⟨
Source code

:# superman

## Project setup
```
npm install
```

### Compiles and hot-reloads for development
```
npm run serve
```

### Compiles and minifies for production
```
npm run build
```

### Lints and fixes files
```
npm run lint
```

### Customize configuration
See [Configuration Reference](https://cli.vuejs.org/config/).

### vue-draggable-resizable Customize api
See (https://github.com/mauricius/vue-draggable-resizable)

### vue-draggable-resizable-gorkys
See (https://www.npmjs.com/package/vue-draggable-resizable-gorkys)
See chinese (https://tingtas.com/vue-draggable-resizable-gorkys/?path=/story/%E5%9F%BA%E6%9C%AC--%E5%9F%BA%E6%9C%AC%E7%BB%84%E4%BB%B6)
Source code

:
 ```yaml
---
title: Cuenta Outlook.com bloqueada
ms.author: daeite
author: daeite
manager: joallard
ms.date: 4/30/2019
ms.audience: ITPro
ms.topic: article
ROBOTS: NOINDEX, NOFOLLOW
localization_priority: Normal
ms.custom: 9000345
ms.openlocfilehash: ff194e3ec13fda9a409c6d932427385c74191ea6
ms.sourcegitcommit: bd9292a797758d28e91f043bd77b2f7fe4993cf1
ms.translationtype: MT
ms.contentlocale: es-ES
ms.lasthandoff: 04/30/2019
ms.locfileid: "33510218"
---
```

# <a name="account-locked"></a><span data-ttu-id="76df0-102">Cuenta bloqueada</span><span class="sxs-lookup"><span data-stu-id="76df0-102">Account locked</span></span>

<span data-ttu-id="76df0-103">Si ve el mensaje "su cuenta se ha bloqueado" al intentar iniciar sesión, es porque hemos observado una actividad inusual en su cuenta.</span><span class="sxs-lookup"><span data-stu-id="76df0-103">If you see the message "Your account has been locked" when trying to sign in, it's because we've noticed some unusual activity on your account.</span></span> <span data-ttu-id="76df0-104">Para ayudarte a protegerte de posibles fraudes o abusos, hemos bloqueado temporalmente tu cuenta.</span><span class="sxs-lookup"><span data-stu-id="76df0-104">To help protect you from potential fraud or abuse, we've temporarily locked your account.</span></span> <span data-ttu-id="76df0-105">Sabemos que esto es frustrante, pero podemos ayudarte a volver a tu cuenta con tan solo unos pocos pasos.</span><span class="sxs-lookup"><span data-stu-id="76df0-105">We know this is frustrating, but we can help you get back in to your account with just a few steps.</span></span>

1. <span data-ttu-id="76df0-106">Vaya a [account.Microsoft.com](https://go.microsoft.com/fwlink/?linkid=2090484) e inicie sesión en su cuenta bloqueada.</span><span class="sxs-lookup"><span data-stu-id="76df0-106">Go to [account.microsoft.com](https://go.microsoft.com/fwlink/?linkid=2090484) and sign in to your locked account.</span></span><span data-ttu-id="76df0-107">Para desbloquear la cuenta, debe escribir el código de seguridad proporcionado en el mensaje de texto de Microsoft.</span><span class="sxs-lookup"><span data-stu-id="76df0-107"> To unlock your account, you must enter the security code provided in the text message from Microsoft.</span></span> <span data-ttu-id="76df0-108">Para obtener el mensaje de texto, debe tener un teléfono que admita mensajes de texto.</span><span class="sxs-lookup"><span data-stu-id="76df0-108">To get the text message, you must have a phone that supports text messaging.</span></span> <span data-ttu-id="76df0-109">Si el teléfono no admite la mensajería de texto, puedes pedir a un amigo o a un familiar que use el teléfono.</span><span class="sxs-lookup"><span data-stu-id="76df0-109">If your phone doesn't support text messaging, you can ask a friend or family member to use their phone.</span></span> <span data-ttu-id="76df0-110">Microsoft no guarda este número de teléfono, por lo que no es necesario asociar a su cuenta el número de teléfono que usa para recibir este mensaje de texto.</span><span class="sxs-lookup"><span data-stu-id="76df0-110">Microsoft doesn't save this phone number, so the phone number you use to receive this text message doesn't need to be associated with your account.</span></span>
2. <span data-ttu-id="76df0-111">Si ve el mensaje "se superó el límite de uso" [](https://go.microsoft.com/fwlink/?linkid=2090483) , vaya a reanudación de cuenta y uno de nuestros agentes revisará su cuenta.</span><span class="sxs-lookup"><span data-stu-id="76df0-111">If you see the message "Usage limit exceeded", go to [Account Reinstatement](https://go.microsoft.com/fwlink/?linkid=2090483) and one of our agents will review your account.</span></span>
⟩
> REQUIREMENT: Return all of the material verbatim, with no line left out.

> TASK RESPONSE:
Source code

:# superman

## Project setup
```
npm install
```

### Compiles and hot-reloads for development
```
npm run serve
```

### Compiles and minifies for production
```
npm run build
```

### Lints and fixes files
```
npm run lint
```

### Customize configuration
See [Configuration Reference](https://cli.vuejs.org/config/).

### vue-draggable-resizable Customize api
See (https://github.com/mauricius/vue-draggable-resizable)

### vue-draggable-resizable-gorkys
See (https://www.npmjs.com/package/vue-draggable-resizable-gorkys)
See chinese (https://tingtas.com/vue-draggable-resizable-gorkys/?path=/story/%E5%9F%BA%E6%9C%AC--%E5%9F%BA%E6%9C%AC%E7%BB%84%E4%BB%B6)
Source code

:
 ```yaml
---
title: Cuenta Outlook.com bloqueada
ms.author: daeite
author: daeite
manager: joallard
ms.date: 4/30/2019
ms.audience: ITPro
ms.topic: article
ROBOTS: NOINDEX, NOFOLLOW
localization_priority: Normal
ms.custom: 9000345
ms.openlocfilehash: ff194e3ec13fda9a409c6d932427385c74191ea6
ms.sourcegitcommit: bd9292a797758d28e91f043bd77b2f7fe4993cf1
ms.translationtype: MT
ms.contentlocale: es-ES
ms.lasthandoff: 04/30/2019
ms.locfileid: "33510218"
---
```

# <a name="account-locked"></a><span data-ttu-id="76df0-102">Cuenta bloqueada</span><span class="sxs-lookup"><span data-stu-id="76df0-102">Account locked</span></span>

<span data-ttu-id="76df0-103">Si ve el mensaje "su cuenta se ha bloqueado" al intentar iniciar sesión, es porque hemos observado una actividad inusual en su cuenta.</span><span class="sxs-lookup"><span data-stu-id="76df0-103">If you see the message "Your account has been locked" when trying to sign in, it's because we've noticed some unusual activity on your account.</span></span> <span data-ttu-id="76df0-104">Para ayudarte a protegerte de posibles fraudes o abusos, hemos bloqueado temporalmente tu cuenta.</span><span class="sxs-lookup"><span data-stu-id="76df0-104">To help protect you from potential fraud or abuse, we've temporarily locked your account.</span></span> <span data-ttu-id="76df0-105">Sabemos que esto es frustrante, pero podemos ayudarte a volver a tu cuenta con tan solo unos pocos pasos.</span><span class="sxs-lookup"><span data-stu-id="76df0-105">We know this is frustrating, but we can help you get back in to your account with just a few steps.</span></span>

1. <span data-ttu-id="76df0-106">Vaya a [account.Microsoft.com](https://go.microsoft.com/fwlink/?linkid=2090484) e inicie sesión en su cuenta bloqueada.</span><span class="sxs-lookup"><span data-stu-id="76df0-106">Go to [account.microsoft.com](https://go.microsoft.com/fwlink/?linkid=2090484) and sign in to your locked account.</span></span><span data-ttu-id="76df0-107">Para desbloquear la cuenta, debe escribir el código de seguridad proporcionado en el mensaje de texto de Microsoft.</span><span class="sxs-lookup"><span data-stu-id="76df0-107"> To unlock your account, you must enter the security code provided in the text message from Microsoft.</span></span> <span data-ttu-id="76df0-108">Para obtener el mensaje de texto, debe tener un teléfono que admita mensajes de texto.</span><span class="sxs-lookup"><span data-stu-id="76df0-108">To get the text message, you must have a phone that supports text messaging.</span></span> <span data-ttu-id="76df0-109">Si el teléfono no admite la mensajería de texto, puedes pedir a un amigo o a un familiar que use el teléfono.</span><span class="sxs-lookup"><span data-stu-id="76df0-109">If your phone doesn't support text messaging, you can ask a friend or family member to use their phone.</span></span> <span data-ttu-id="76df0-110">Microsoft no guarda este número de teléfono, por lo que no es necesario asociar a su cuenta el número de teléfono que usa para recibir este mensaje de texto.</span><span class="sxs-lookup"><span data-stu-id="76df0-110">Microsoft doesn't save this phone number, so the phone number you use to receive this text message doesn't need to be associated with your account.</span></span>
2. <span data-ttu-id="76df0-111">Si ve el mensaje "se superó el límite de uso" [](https://go.microsoft.com/fwlink/?linkid=2090483) , vaya a reanudación de cuenta y uno de nuestros agentes revisará su cuenta.</span><span class="sxs-lookup"><span data-stu-id="76df0-111">If you see the message "Usage limit exceeded", go to [Account Reinstatement](https://go.microsoft.com/fwlink/?linkid=2090483) and one of our agents will review your account.</span></span>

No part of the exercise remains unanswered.